Scacco matto con pasticca Il fatto quotidiano 29 luglio 2013
Venerdì sera appuntamento fisso. Il
circolo degli scacchi era il ritrovo
degli amanti del gioco di ingegno e pensiero.
Avanzava come un computer senza
ostacoli, di successo in successo, Paolo
bruciava avversari scalzandoli con un
dito, scacco matto senza problemi. Di
mestiere avvocato, apprezzato, buon giro
di clienti, lo studio in un comune
dell’hinterland milanese. Le pratiche, la
segretaria, i ricorsi, ma a occupare le sue
giornate c’era soprattutto il tavolo da
gioco. Lì era il migliore, non c’era storia,
e quando arrivavano da fuori paese, gli
avversari si sedevano, cavalli, re e pedoni
cadevano come birilli.
PAOLO ERA IL CAMPIONE. Di provincia
ma campione. “Durante la giornata
di lavoro iniziai a studiare tecniche particolari,
specialmente aperture di partita,
strategie, volevo migliorarmi. Era il
mondo parallelo, oscuro, ma speciale”.
Difficile riuscire a gestire entrambe le
attività con la stessa attenzione. La passione
degli scacchi iniziò a diventare
predominante, fino a quando lesse di
uno scacchista risultato positivo al controllo
antidoping.

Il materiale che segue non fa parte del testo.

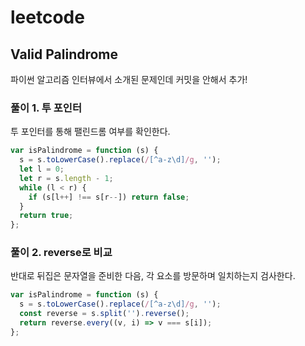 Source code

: # leetcode

## Valid Palindrome

파이썬 알고리즘 인터뷰에서 소개된 문제인데 커밋을 안해서 추가!

### 풀이 1. 투 포인터

투 포인터를 통해 팰린드롬 여부를 확인한다.

```js
var isPalindrome = function (s) {
  s = s.toLowerCase().replace(/[^a-z\d]/g, '');
  let l = 0;
  let r = s.length - 1;
  while (l < r) {
    if (s[l++] !== s[r--]) return false;
  }
  return true;
};
```

### 풀이 2. reverse로 비교

반대로 뒤집은 문자열을 준비한 다음, 각 요소를 방문하며 일치하는지 검사한다.

```js
var isPalindrome = function (s) {
  s = s.toLowerCase().replace(/[^a-z\d]/g, '');
  const reverse = s.split('').reverse();
  return reverse.every((v, i) => v === s[i]);
};
```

Per lui si aprì un mondo,
quello dei dopati da sedia e tavolo da
gioco.
Aveva un assistito che aveva fatto abuso
di droga e divenne il suo confidente. Iniziò
con il Ritalin, un medicinale in voga
negli Stati Uniti, usato sui bambini iperattivi,
comprato su internet. Giusto così
per cominciare, ma fu un inizio da
dimenticare. Non sortiva l’effetto sperato.

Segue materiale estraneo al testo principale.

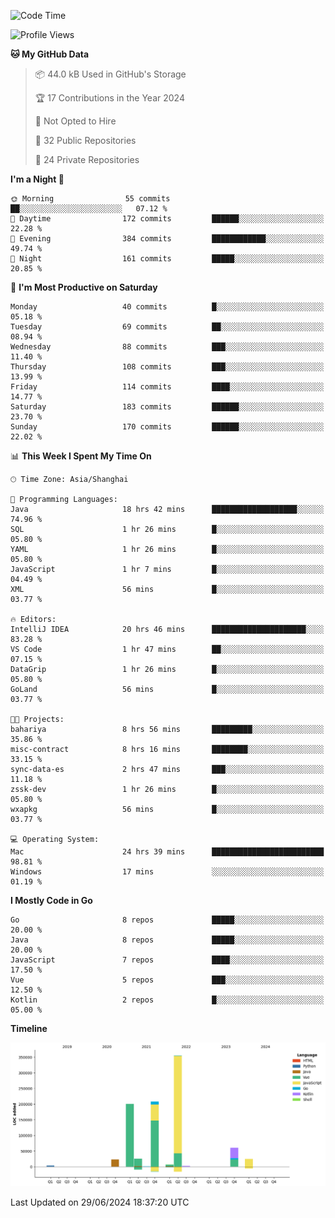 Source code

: <!--START_SECTION:waka-->
![Code Time](http://img.shields.io/badge/Code%20Time-2%2C474%20hrs%2045%20mins-blue)

![Profile Views](http://img.shields.io/badge/Profile%20Views-0-blue)

**🐱 My GitHub Data** 

> 📦 44.0 kB Used in GitHub's Storage 
 > 
> 🏆 17 Contributions in the Year 2024
 > 
> 🚫 Not Opted to Hire
 > 
> 📜 32 Public Repositories 
 > 
> 🔑 24 Private Repositories 
 > 
**I'm a Night 🦉** 

```text
🌞 Morning                55 commits          ██░░░░░░░░░░░░░░░░░░░░░░░   07.12 % 
🌆 Daytime                172 commits         ██████░░░░░░░░░░░░░░░░░░░   22.28 % 
🌃 Evening                384 commits         ████████████░░░░░░░░░░░░░   49.74 % 
🌙 Night                  161 commits         █████░░░░░░░░░░░░░░░░░░░░   20.85 % 
```
📅 **I'm Most Productive on Saturday** 

```text
Monday                   40 commits          █░░░░░░░░░░░░░░░░░░░░░░░░   05.18 % 
Tuesday                  69 commits          ██░░░░░░░░░░░░░░░░░░░░░░░   08.94 % 
Wednesday                88 commits          ███░░░░░░░░░░░░░░░░░░░░░░   11.40 % 
Thursday                 108 commits         ███░░░░░░░░░░░░░░░░░░░░░░   13.99 % 
Friday                   114 commits         ████░░░░░░░░░░░░░░░░░░░░░   14.77 % 
Saturday                 183 commits         ██████░░░░░░░░░░░░░░░░░░░   23.70 % 
Sunday                   170 commits         ██████░░░░░░░░░░░░░░░░░░░   22.02 % 
```


📊 **This Week I Spent My Time On** 

```text
🕑︎ Time Zone: Asia/Shanghai

💬 Programming Languages: 
Java                     18 hrs 42 mins      ███████████████████░░░░░░   74.96 % 
SQL                      1 hr 26 mins        █░░░░░░░░░░░░░░░░░░░░░░░░   05.80 % 
YAML                     1 hr 26 mins        █░░░░░░░░░░░░░░░░░░░░░░░░   05.80 % 
JavaScript               1 hr 7 mins         █░░░░░░░░░░░░░░░░░░░░░░░░   04.49 % 
XML                      56 mins             █░░░░░░░░░░░░░░░░░░░░░░░░   03.77 % 

🔥 Editors: 
IntelliJ IDEA            20 hrs 46 mins      █████████████████████░░░░   83.28 % 
VS Code                  1 hr 47 mins        ██░░░░░░░░░░░░░░░░░░░░░░░   07.15 % 
DataGrip                 1 hr 26 mins        █░░░░░░░░░░░░░░░░░░░░░░░░   05.80 % 
GoLand                   56 mins             █░░░░░░░░░░░░░░░░░░░░░░░░   03.77 % 

🐱‍💻 Projects: 
bahariya                 8 hrs 56 mins       █████████░░░░░░░░░░░░░░░░   35.86 % 
misc-contract            8 hrs 16 mins       ████████░░░░░░░░░░░░░░░░░   33.15 % 
sync-data-es             2 hrs 47 mins       ███░░░░░░░░░░░░░░░░░░░░░░   11.18 % 
zssk-dev                 1 hr 26 mins        █░░░░░░░░░░░░░░░░░░░░░░░░   05.80 % 
wxapkg                   56 mins             █░░░░░░░░░░░░░░░░░░░░░░░░   03.77 % 

💻 Operating System: 
Mac                      24 hrs 39 mins      █████████████████████████   98.81 % 
Windows                  17 mins             ░░░░░░░░░░░░░░░░░░░░░░░░░   01.19 % 
```

**I Mostly Code in Go** 

```text
Go                       8 repos             █████░░░░░░░░░░░░░░░░░░░░   20.00 % 
Java                     8 repos             █████░░░░░░░░░░░░░░░░░░░░   20.00 % 
JavaScript               7 repos             ████░░░░░░░░░░░░░░░░░░░░░   17.50 % 
Vue                      5 repos             ███░░░░░░░░░░░░░░░░░░░░░░   12.50 % 
Kotlin                   2 repos             █░░░░░░░░░░░░░░░░░░░░░░░░   05.00 % 
```



**Timeline**

![Lines of Code chart](https://raw.githubusercontent.com/youtiaoguagua/youtiaoguagua/master/assets/bar_graph.png)


 Last Updated on 29/06/2024 18:37:20 UTC
<!--END_SECTION:waka-->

“Mi induceva a uno stato contemplativo,
non mi faceva ragionare in modo
più rapido”. Non prendeva iniziative,
mancava lo slancio, il contrario di quanto
cercato. La seconda strada fu battuta
grazie agli amici, i colleghi di Milano.
Alle feste girava cocaina, ma Paolo non
ne assumeva perché dava un effetto rapido,
fugace. “Cominciai a prendere pasticche
di ecstasy ”, meno nota come
mdma, anfetamina con effetti euforici e
alteranti. Troppo. Una droga che esalta,
accelera, sconvolge, che ti catapulta in
realtà parallela, viaggi che per il gioco di
pensiero e la professione non poteva
permettersi. L’ultimo approdo del viaggio
di doping di Paolo è stato la dexedrina,
magiche pasticche da 15 milligrammi.
“Riuscivo ad acquistarla facilmente
su internet, ho cominciato a drogarmi,
avvertivo una particolare facilità
nei meccanismi di ideazione, creavo
nella mente la partita in modo molto
rapido rispetto agli avversari, amplificavo
le mie potenzialità. Ho cominciato
ad assumere due tre compresse a settimana”.

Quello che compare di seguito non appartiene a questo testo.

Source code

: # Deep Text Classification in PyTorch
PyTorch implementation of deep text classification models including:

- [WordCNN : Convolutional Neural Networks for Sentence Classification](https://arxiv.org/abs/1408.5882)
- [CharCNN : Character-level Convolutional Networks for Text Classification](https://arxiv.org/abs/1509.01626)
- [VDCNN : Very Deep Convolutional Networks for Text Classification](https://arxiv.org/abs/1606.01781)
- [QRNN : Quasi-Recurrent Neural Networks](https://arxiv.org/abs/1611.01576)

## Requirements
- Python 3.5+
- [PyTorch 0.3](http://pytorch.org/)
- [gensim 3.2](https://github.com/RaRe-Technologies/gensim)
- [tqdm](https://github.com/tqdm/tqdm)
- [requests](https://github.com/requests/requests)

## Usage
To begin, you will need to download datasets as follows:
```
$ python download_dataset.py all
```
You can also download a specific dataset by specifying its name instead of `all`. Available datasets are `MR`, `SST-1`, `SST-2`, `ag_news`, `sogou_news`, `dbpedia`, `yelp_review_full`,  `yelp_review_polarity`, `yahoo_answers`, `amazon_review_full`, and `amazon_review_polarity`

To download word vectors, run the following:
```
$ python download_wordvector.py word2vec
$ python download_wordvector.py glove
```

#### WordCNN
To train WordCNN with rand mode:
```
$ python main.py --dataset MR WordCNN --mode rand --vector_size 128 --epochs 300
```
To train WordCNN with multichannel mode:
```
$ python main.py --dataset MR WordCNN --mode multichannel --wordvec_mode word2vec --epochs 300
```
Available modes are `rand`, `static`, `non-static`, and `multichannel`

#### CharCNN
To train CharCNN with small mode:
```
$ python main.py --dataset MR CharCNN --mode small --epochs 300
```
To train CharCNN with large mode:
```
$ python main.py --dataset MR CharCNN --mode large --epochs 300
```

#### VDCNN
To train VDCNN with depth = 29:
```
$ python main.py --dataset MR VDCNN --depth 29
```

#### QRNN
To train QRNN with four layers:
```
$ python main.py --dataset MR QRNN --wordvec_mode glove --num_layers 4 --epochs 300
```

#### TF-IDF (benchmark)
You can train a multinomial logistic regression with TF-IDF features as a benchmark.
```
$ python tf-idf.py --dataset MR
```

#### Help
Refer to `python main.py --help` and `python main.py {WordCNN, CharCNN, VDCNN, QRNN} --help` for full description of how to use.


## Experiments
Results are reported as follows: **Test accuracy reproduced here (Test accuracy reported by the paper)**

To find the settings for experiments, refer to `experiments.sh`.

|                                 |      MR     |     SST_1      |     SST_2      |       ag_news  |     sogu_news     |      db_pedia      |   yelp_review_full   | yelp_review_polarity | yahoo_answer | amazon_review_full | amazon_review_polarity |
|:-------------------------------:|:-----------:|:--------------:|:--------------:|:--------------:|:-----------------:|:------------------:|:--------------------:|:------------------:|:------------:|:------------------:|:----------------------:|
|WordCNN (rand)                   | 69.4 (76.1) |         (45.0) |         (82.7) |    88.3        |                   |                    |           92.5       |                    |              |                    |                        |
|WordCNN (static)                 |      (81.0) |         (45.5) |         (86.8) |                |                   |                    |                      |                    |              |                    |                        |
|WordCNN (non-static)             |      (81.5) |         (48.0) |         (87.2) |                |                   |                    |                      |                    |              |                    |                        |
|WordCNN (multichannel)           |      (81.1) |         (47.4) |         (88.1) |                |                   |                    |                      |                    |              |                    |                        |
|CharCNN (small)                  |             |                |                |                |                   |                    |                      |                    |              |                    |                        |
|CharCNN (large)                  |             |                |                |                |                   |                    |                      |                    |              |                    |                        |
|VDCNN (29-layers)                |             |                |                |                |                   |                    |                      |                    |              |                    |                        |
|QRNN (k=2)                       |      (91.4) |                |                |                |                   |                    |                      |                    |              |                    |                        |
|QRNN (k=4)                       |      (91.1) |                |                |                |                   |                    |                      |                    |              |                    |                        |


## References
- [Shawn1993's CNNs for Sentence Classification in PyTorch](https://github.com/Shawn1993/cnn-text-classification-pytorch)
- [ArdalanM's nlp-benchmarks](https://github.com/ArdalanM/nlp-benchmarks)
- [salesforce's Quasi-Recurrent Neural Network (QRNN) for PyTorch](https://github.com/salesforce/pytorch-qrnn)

Diventava più rapido, uno scacchista da
serie A, ma contemporaneamente iniziò
a scemare la fame e il sonno. La fine della
parabola tossica dell’avvocato giocatore.
Palpitazioni, problemi cardiovascolari,
dolori al torace dopo un mese di uso. Per
uscirne ha cercato la strada del telefono
pulito, oggi servizio di consulenze on line
al sito www. positivo allasalute . it Dall’altro
capo del filo esperti come il medico
Gustavo Savino, il coordinatore del progetto,
che ha raccolto alcune di queste
storie. Savino e Raffaele Candini hanno
scritto un libro Storie di doping, Mucchi
editore.
ORA LO SCACCHISTA è in cura psichiatrica
per problemi di crisi di panico, la
cosa più leggera che gli è rimasta, prima
conviveva con turbe umorali e disturbo
bipolare. “Facendo un'analisi - spiega
Savino - su tutte le persone che ho sentito
l’idea del dopato è quella di sbalordire,
colpire, farsi riconoscere come primi
attraverso una prestazione vincente
con il minimo sforzo. L’altro aspetto è
che il dopato è convinto sia capace di
controllare le assunzioni. Oggi il dato
più preoccupante è che c’è una capacità
incredibile di acquistare le sostanze. Ulteriore
fattore che dovrebbe indurre interventi
e attenzione massima sul fenomeno”.
Nel. Troc.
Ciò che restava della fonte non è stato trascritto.